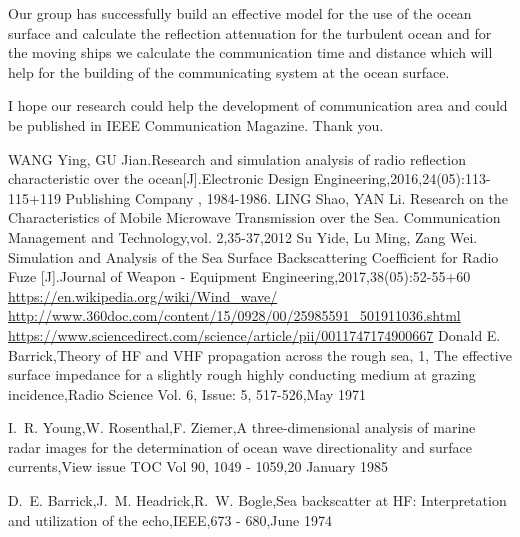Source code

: \documentclass{mcmthesis}
\begin{document}
Our group has successfully build an effective model for the use of the ocean surface and calculate the reflection attenuation for the turbulent ocean and for the moving ships we calculate the communication time and distance which will help for the building of the communicating system at the ocean surface.

I hope our research could help the development of communication area and could be published in IEEE Communication Magazine. Thank you.
\begin{thebibliography}{99}%
WANG Ying, GU Jian.Research and simulation analysis of radio reflection characteristic over the ocean[J].Electronic Design Engineering,2016,24(05):113-115+119
Publishing Company , 1984-1986.
LING Shao, YAN Li. Research on the Characteristics of Mobile Microwave Transmission over the Sea. Communication Management and Technology,vol. 2,35-37,2012
Su Yide, Lu Ming, Zang Wei. Simulation and Analysis of the Sea Surface Backscattering Coefficient for Radio Fuze [J].Journal of Weapon - Equipment Engineering,2017,38(05):52-55+60
\url{https://en.wikipedia.org/wiki/Wind_wave/}
\url{http://www.360doc.com/content/15/0928/00/25985591_501911036.shtml}
\url{https://www.sciencedirect.com/science/article/pii/0011747174900667}
Donald E. Barrick,Theory of HF and VHF propagation across the rough sea, 1, The effective surface impedance for a slightly rough highly conducting medium at grazing incidence,Radio Science  Vol. 6, Issue: 5, 517-526,May 1971

I.~R. Young,W. Rosenthal,F. Ziemer,A three-dimensional analysis of marine radar images for the determination of ocean wave directionality and surface currents,View  issue TOC Vol 90, 1049 - 1059,20 January 1985

D.~E. Barrick,J.~M. Headrick,R.~W. Bogle,Sea backscatter at HF: Interpretation and utilization of the echo,IEEE,673 - 680,June 1974

\end{thebibliography}
\end{document}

====

**Exercise directions:**
Run a filter over the data above and keep each line that contains the word "https".

**Solved problem:**
\url{https://en.wikipedia.org/wiki/Wind_wave/}
\url{https://www.sciencedirect.com/science/article/pii/0011747174900667}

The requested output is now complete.